Leave out any pictures and transcribe all other data below exactly.

+++ Records supplied

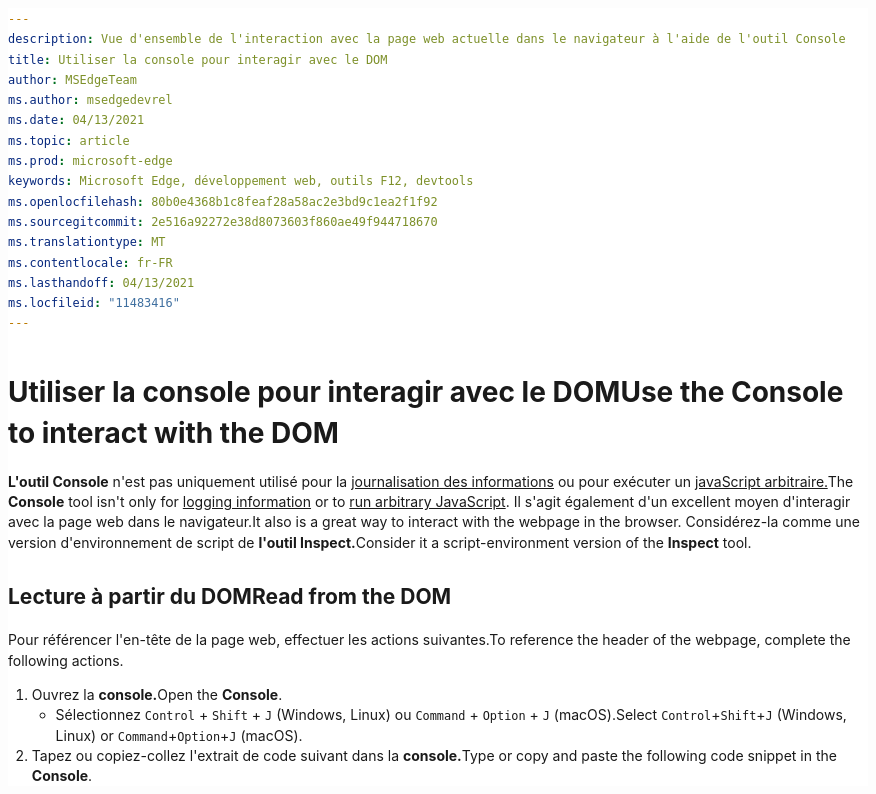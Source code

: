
 ```yaml
---
description: Vue d'ensemble de l'interaction avec la page web actuelle dans le navigateur à l'aide de l'outil Console
title: Utiliser la console pour interagir avec le DOM
author: MSEdgeTeam
ms.author: msedgedevrel
ms.date: 04/13/2021
ms.topic: article
ms.prod: microsoft-edge
keywords: Microsoft Edge, développement web, outils F12, devtools
ms.openlocfilehash: 80b0e4368b1c8feaf28a58ac2e3bd9c1ea2f1f92
ms.sourcegitcommit: 2e516a92272e38d8073603f860ae49f944718670
ms.translationtype: MT
ms.contentlocale: fr-FR
ms.lasthandoff: 04/13/2021
ms.locfileid: "11483416"
---
```

# <a name="use-the-console-to-interact-with-the-dom"></a><span data-ttu-id="d7b4e-104">Utiliser la console pour interagir avec le DOM</span><span class="sxs-lookup"><span data-stu-id="d7b4e-104">Use the Console to interact with the DOM</span></span>

<span data-ttu-id="d7b4e-105">**L'outil Console** n'est pas uniquement utilisé pour la [journalisation des informations][DevtoolsConsoleConsoleLog] ou pour exécuter un [javaScript arbitraire.][DevtoolsConsoleConsoleJavascript]</span><span class="sxs-lookup"><span data-stu-id="d7b4e-105">The **Console** tool isn't only for [logging information][DevtoolsConsoleConsoleLog] or to [run arbitrary JavaScript][DevtoolsConsoleConsoleJavascript].</span></span>  <span data-ttu-id="d7b4e-106">Il s'agit également d'un excellent moyen d'interagir avec la page web dans le navigateur.</span><span class="sxs-lookup"><span data-stu-id="d7b4e-106">It also is a great way to interact with the webpage in the browser.</span></span>  <span data-ttu-id="d7b4e-107">Considérez-la comme une version d'environnement de script de **l'outil Inspect.**</span><span class="sxs-lookup"><span data-stu-id="d7b4e-107">Consider it a script-environment version of the **Inspect** tool.</span></span>  

## <a name="read-from-the-dom"></a><span data-ttu-id="d7b4e-108">Lecture à partir du DOM</span><span class="sxs-lookup"><span data-stu-id="d7b4e-108">Read from the DOM</span></span>

<span data-ttu-id="d7b4e-109">Pour référencer l'en-tête de la page web, effectuer les actions suivantes.</span><span class="sxs-lookup"><span data-stu-id="d7b4e-109">To reference the header of the webpage, complete the following actions.</span></span>  

1.  <span data-ttu-id="d7b4e-110">Ouvrez la **console.**</span><span class="sxs-lookup"><span data-stu-id="d7b4e-110">Open the **Console**.</span></span>
    *   <span data-ttu-id="d7b4e-111">Sélectionnez `Control` + `Shift` + `J` \(Windows, Linux\) ou `Command` + `Option` + `J` \(macOS\).</span><span class="sxs-lookup"><span data-stu-id="d7b4e-111">Select `Control`+`Shift`+`J` \(Windows, Linux\) or `Command`+`Option`+`J` \(macOS\).</span></span>  
1.  <span data-ttu-id="d7b4e-112">Tapez ou copiez-collez l'extrait de code suivant dans la **console.**</span><span class="sxs-lookup"><span data-stu-id="d7b4e-112">Type or copy and paste the following code snippet in the **Console**.</span></span>  
    

[DevtoolsConsoleConsoleJavascript]: ./console-javascript.md "Console en tant qu'environnement JavaScript | Documents Microsoft"  
[DevtoolsConsoleConsoleLog]: ./console-log.md "Logs in the Console tool | Documents Microsoft"  
[DevtoolsConsoleUtilities]: ./utilities.md "Référence de l'API des utilitaires de console | Documents Microsoft"  
[DevToolsJavascriptSnippets]: ../javascript/snippets.md "Exécuter des extraits de code JavaScript sur n'importe quelle page avec Microsoft Edge DevTools | Documents Microsoft"  
[DevtoolsSourcesIndex]: ../sources/index.md "Vue d'ensemble de l'outil Sources | Documents Microsoft"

++++++

#### Solution to this problem:
Source code

:
 ```yaml
---
description: Vue d'ensemble de l'interaction avec la page web actuelle dans le navigateur à l'aide de l'outil Console
title: Utiliser la console pour interagir avec le DOM
author: MSEdgeTeam
ms.author: msedgedevrel
ms.date: 04/13/2021
ms.topic: article
ms.prod: microsoft-edge
keywords: Microsoft Edge, développement web, outils F12, devtools
ms.openlocfilehash: 80b0e4368b1c8feaf28a58ac2e3bd9c1ea2f1f92
ms.sourcegitcommit: 2e516a92272e38d8073603f860ae49f944718670
ms.translationtype: MT
ms.contentlocale: fr-FR
ms.lasthandoff: 04/13/2021
ms.locfileid: "11483416"
---
```

# <a name="use-the-console-to-interact-with-the-dom"></a><span data-ttu-id="d7b4e-104">Utiliser la console pour interagir avec le DOM</span><span class="sxs-lookup"><span data-stu-id="d7b4e-104">Use the Console to interact with the DOM</span></span>

<span data-ttu-id="d7b4e-105">**L'outil Console** n'est pas uniquement utilisé pour la [journalisation des informations][DevtoolsConsoleConsoleLog] ou pour exécuter un [javaScript arbitraire.][DevtoolsConsoleConsoleJavascript]</span><span class="sxs-lookup"><span data-stu-id="d7b4e-105">The **Console** tool isn't only for [logging information][DevtoolsConsoleConsoleLog] or to [run arbitrary JavaScript][DevtoolsConsoleConsoleJavascript].</span></span>  <span data-ttu-id="d7b4e-106">Il s'agit également d'un excellent moyen d'interagir avec la page web dans le navigateur.</span><span class="sxs-lookup"><span data-stu-id="d7b4e-106">It also is a great way to interact with the webpage in the browser.</span></span>  <span data-ttu-id="d7b4e-107">Considérez-la comme une version d'environnement de script de **l'outil Inspect.**</span><span class="sxs-lookup"><span data-stu-id="d7b4e-107">Consider it a script-environment version of the **Inspect** tool.</span></span>  

## <a name="read-from-the-dom"></a><span data-ttu-id="d7b4e-108">Lecture à partir du DOM</span><span class="sxs-lookup"><span data-stu-id="d7b4e-108">Read from the DOM</span></span>

<span data-ttu-id="d7b4e-109">Pour référencer l'en-tête de la page web, effectuer les actions suivantes.</span><span class="sxs-lookup"><span data-stu-id="d7b4e-109">To reference the header of the webpage, complete the following actions.</span></span>  

1.  <span data-ttu-id="d7b4e-110">Ouvrez la **console.**</span><span class="sxs-lookup"><span data-stu-id="d7b4e-110">Open the **Console**.</span></span>
    *   <span data-ttu-id="d7b4e-111">Sélectionnez `Control` + `Shift` + `J` \(Windows, Linux\) ou `Command` + `Option` + `J` \(macOS\).</span><span class="sxs-lookup"><span data-stu-id="d7b4e-111">Select `Control`+`Shift`+`J` \(Windows, Linux\) or `Command`+`Option`+`J` \(macOS\).</span></span>  
1.  <span data-ttu-id="d7b4e-112">Tapez ou copiez-collez l'extrait de code suivant dans la **console.**</span><span class="sxs-lookup"><span data-stu-id="d7b4e-112">Type or copy and paste the following code snippet in the **Console**.</span></span>  
    

[DevtoolsConsoleConsoleJavascript]: ./console-javascript.md "Console en tant qu'environnement JavaScript | Documents Microsoft"  
[DevtoolsConsoleConsoleLog]: ./console-log.md "Logs in the Console tool | Documents Microsoft"  
[DevtoolsConsoleUtilities]: ./utilities.md "Référence de l'API des utilitaires de console | Documents Microsoft"  
[DevToolsJavascriptSnippets]: ../javascript/snippets.md "Exécuter des extraits de code JavaScript sur n'importe quelle page avec Microsoft Edge DevTools | Documents Microsoft"  
[DevtoolsSourcesIndex]: ../sources/index.md "Vue d'ensemble de l'outil Sources | Documents Microsoft"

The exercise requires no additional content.